◆ **Your objective**:
Your answer must consist solely of the line containing "### Return type" and each line after it through the end of the data, copied exactly.

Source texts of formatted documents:
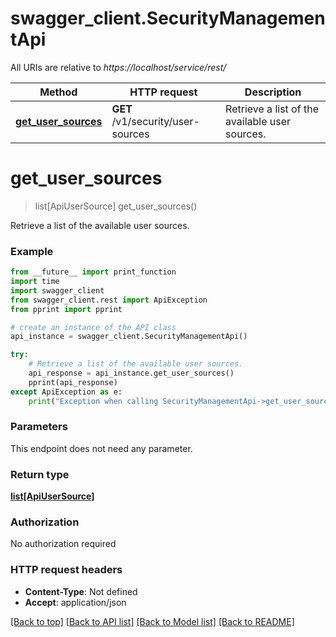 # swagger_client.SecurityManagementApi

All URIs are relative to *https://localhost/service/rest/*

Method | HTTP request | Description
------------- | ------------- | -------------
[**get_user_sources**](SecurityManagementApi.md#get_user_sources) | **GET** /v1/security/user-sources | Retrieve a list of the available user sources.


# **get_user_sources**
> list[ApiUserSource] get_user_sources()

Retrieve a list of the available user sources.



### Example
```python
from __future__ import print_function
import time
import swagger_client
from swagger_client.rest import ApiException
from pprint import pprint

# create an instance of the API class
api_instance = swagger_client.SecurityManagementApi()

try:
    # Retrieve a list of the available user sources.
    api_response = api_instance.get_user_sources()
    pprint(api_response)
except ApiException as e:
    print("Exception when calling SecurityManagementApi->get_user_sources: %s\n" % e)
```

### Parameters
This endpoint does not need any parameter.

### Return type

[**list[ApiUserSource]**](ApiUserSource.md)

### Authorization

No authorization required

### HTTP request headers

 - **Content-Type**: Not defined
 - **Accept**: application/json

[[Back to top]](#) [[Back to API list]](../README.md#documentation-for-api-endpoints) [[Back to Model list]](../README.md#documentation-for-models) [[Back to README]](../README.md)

◆ **Finished exercise**:
### Return type

[**list[ApiUserSource]**](ApiUserSource.md)

### Authorization

No authorization required

### HTTP request headers

 - **Content-Type**: Not defined
 - **Accept**: application/json

[[Back to top]](#) [[Back to API list]](../README.md#documentation-for-api-endpoints) [[Back to Model list]](../README.md#documentation-for-models) [[Back to README]](../README.md)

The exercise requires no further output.